For fisheye datasets, we preserve the native fisheye calibration provided by the dataset whenever available. The benchmark stores the corresponding fisheye projection parameters and converts them to a renderer-compatible representation during evaluation. For simulated fisheye views, we use an equidistant fisheye projection with a 130^{\circ} FoV, 1024\times 1024 resolution, and a valid radius of 512 pixels.

##### Panoramic cameras.

Panoramic samples use equirectangular projection. For a pixel coordinate (u,v) in an image of width W and height H, longitude and latitude are computed as:

\phi=2\pi\left(\frac{u+0.5}{W}\right)-\pi,\quad\theta=\frac{\pi}{2}-\pi\left(\frac{v+0.5}{H}\right).(13)

The corresponding unit ray is:

\mathbf{r}=\begin{bmatrix}\cos\theta\sin\phi\\
\sin\theta\\
\cos\theta\cos\phi\end{bmatrix}.(14)

### D.5 Evaluation Protocol

The benchmark follows a single-source multi-target protocol. For each sequence, the first frame in a predefined evaluation group is used as the source view, and target views are selected from subsequent valid frames whose frame-index gap is at most 10. The model receives only the source image and, in the calibrated setting, the source and target camera parameters. No target-view RGB information is used during inference.

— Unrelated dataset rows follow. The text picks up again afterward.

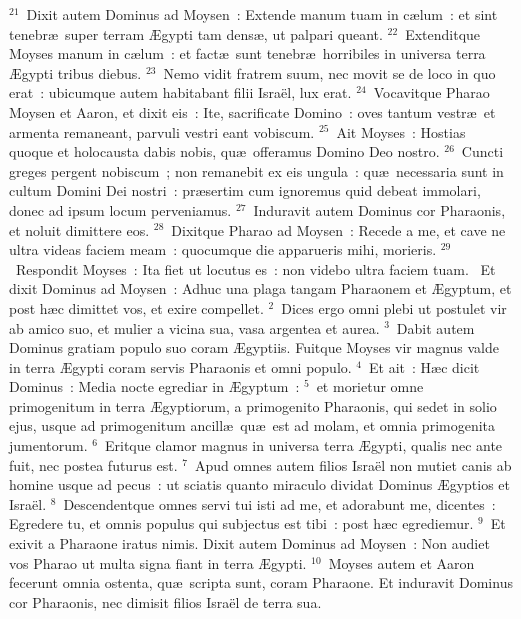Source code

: ${}^{21}$~Dixit autem Dominus ad Moysen~: Extende manum tuam in c\ae lum~: et sint tenebr\ae\ super terram \AE gypti tam dens\ae , ut palpari queant.
${}^{22}$~Extenditque Moyses manum in c\ae lum~: et fact\ae\ sunt tenebr\ae\ horribiles in universa terra \AE gypti tribus diebus.
${}^{23}$~Nemo vidit fratrem suum, nec movit se de loco in quo erat~: ubicumque autem habitabant filii Isra\"el, lux erat.
${}^{24}$~Vocavitque Pharao Moysen et Aaron, et dixit eis~: Ite, sacrificate Domino~: oves tantum vestr\ae\ et armenta remaneant, parvuli vestri eant vobiscum.
${}^{25}$~Ait Moyses~: Hostias quoque et holocausta dabis nobis, qu\ae\ offeramus Domino Deo nostro.
${}^{26}$~Cuncti greges pergent nobiscum~; non remanebit ex eis ungula~: qu\ae\ necessaria sunt in cultum Domini Dei nostri~: pr\ae sertim cum ignoremus quid debeat immolari, donec ad ipsum locum perveniamus.
${}^{27}$~Induravit autem Dominus cor Pharaonis, et noluit dimittere eos.
${}^{28}$~Dixitque Pharao ad Moysen~: Recede a me, et cave ne ultra videas faciem meam~: quocumque die apparueris mihi, morieris.
${}^{29}$~Respondit Moyses~: Ita fiet ut locutus es~: non videbo ultra faciem tuam.
~\lettrine[lines=10,image=true,loversize=0.05,lraise=-0.03]{E}{}t dixit Dominus ad Moysen~: Adhuc una plaga tangam Pharaonem et \AE gyptum, et post h\ae c dimittet vos, et exire compellet.
${}^{2}$~Dices ergo omni plebi ut postulet vir ab amico suo, et mulier a vicina sua, vasa argentea et aurea.
${}^{3}$~Dabit autem Dominus gratiam populo suo coram \AE gyptiis. Fuitque Moyses vir magnus valde in terra \AE gypti coram servis Pharaonis et omni populo.
${}^{4}$~Et ait~: H\ae c dicit Dominus~: Media nocte egrediar in \AE gyptum~:
${}^{5}$~et morietur omne primogenitum in terra \AE gyptiorum, a primogenito Pharaonis, qui sedet in solio ejus, usque ad primogenitum ancill\ae\ qu\ae\ est ad molam, et omnia primogenita jumentorum.
${}^{6}$~Eritque clamor magnus in universa terra \AE gypti, qualis nec ante fuit, nec postea futurus est.
${}^{7}$~Apud omnes autem filios Isra\"el non mutiet canis ab homine usque ad pecus~: ut sciatis quanto miraculo dividat Dominus \AE gyptios et Isra\"el.
${}^{8}$~Descendentque omnes servi tui isti ad me, et adorabunt me, dicentes~: Egredere tu, et omnis populus qui subjectus est tibi~: post h\ae c egrediemur.
${}^{9}$~Et exivit a Pharaone iratus nimis. Dixit autem Dominus ad Moysen~: Non audiet vos Pharao ut multa signa fiant in terra \AE gypti.
${}^{10}$~Moyses autem et Aaron fecerunt omnia ostenta, qu\ae\ scripta sunt, coram Pharaone. Et induravit Dominus cor Pharaonis, nec dimisit filios Isra\"el de terra sua.
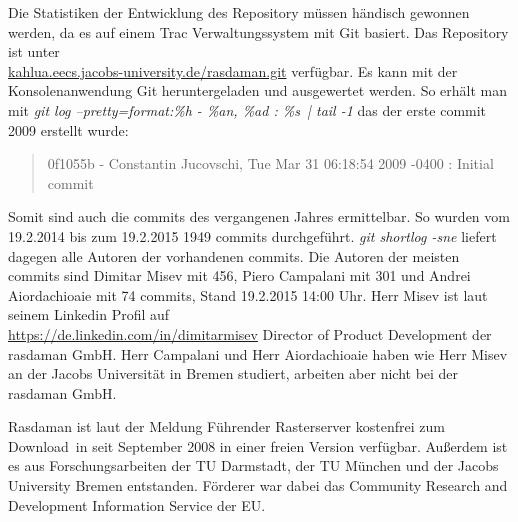 Die Statistiken der Entwicklung des Repository müssen händisch gewonnen werden, da es auf einem Trac Verwaltungssystem mit Git basiert.
Das Repository ist unter\\\url{kahlua.eecs.jacobs-university.de/rasdaman.git} verfügbar.
Es kann mit der Konsolenanwendung Git heruntergeladen und ausgewertet werden.
So erhält man mit \textit{git log --pretty=format:\grqq \%h - \%an, \%ad : \%s\grqq\ | tail -1} das der erste commit 2009 erstellt wurde:
\begin{quote}
0f1055b - Constantin Jucovschi, Tue Mar 31 06:18:54 2009 -0400 : Initial commit
\end{quote}
Somit sind auch die commits des vergangenen Jahres ermittelbar.
So wurden vom 19.2.2014 bis zum 19.2.2015 1949 commits durchgeführt.
\textit{git shortlog -sne} liefert dagegen alle Autoren der vorhandenen commits.
Die Autoren der meisten commits sind Dimitar Misev mit 456, Piero Campalani mit 301 und Andrei Aiordachioaie mit 74 commits, Stand 19.2.2015 14:00 Uhr.
Herr Misev ist laut seinem Linkedin Profil auf\\\url{https://de.linkedin.com/in/dimitarmisev} Director of Product Development der \mbox{rasdaman} GmbH.
Herr Campalani und Herr Aiordachioaie haben wie Herr Misev an der Jacobs Universität in Bremen studiert, arbeiten aber nicht bei der \mbox{rasdaman} GmbH.

Rasdaman ist laut der Meldung \glqq Führender Rasterserver kostenfrei zum Download\grqq\ in \cite{website:rasdaman-newsarchive} seit September 2008 in einer freien Version verfügbar.
Außerdem ist es aus Forschungsarbeiten der TU Darmstadt, der TU München und der Jacobs University Bremen entstanden.
Förderer war dabei das Community Research and Development Information Service der EU. \cite{website:rasdaman-cordis}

For each valid target view, the method renders an image in the target camera projection. The rendered image is compared with the ground-truth target image using PSNR, SSIM, and LPIPS. Metrics are first averaged over all valid target views of a source sequence, then averaged over sequences within each dataset. We report dataset-level scores in the main paper.

##### Resolution.

All methods are evaluated at the ground-truth target resolution used by the corresponding validation sample, unless a fixed validation resizing multiple is specified. In that case, both predictions and targets are resized consistently before metric computation. OmniRooms equirectangular panoramas use 1024\times 2048 resolution. Perspective datasets are evaluated at the image resolution produced by the corresponding dataset loader after the same deterministic resizing rule.

##### Valid masks.

If a dataset contains invalid pixels, missing depth, black borders, or undefined fisheye regions, metrics are computed only on valid pixels. Fisheye views use the valid fisheye mask, and wide-FoV equidistant views use the valid rendered image domain recorded by the camera metadata. For no-extrapolation rendering modes, border-connected black invalid regions are excluded from metric computation.

##### Panoramic boundary handling.

For equirectangular images, horizontal coordinates are circular. During rendering and any geometric filtering, longitude wrap-around is handled circularly. For image-quality metrics, predictions and ground-truth images are compared in the same equirectangular coordinate system.

### D.6 Metric Implementation

We use PSNR, SSIM, and LPIPS as the benchmark metrics. PSNR measures pixel-level reconstruction fidelity, SSIM measures structural similarity, and LPIPS measures perceptual similarity.

##### PSNR.

PSNR is computed from the mean squared error over valid pixels:

\mathrm{PSNR}=-10\log_{10}(\mathrm{MSE}),(15)

assuming RGB values are normalized to [0,1].

##### SSIM.

SSIM is computed on RGB images using a Gaussian window of size 11 and standard deviation 1.5. We use constants C_{1}=0.01^{2} and C_{2}=0.03^{2} on normalized RGB values. Images are not converted to luminance; the RGB-channel SSIM values are averaged.

##### LPIPS.

LPIPS is computed using the official lpips implementation with the AlexNet backbone, i.e., LPIPS(net="alex"). All benchmark numbers reported in the paper use this LPIPS-Alex setting.

##### Aggregation.

For each dataset, metrics are averaged across target views and then across source sequences. Camera-group averages are computed as unweighted averages over dataset-level scores in the same camera group, so large validation sets do not dominate the group score.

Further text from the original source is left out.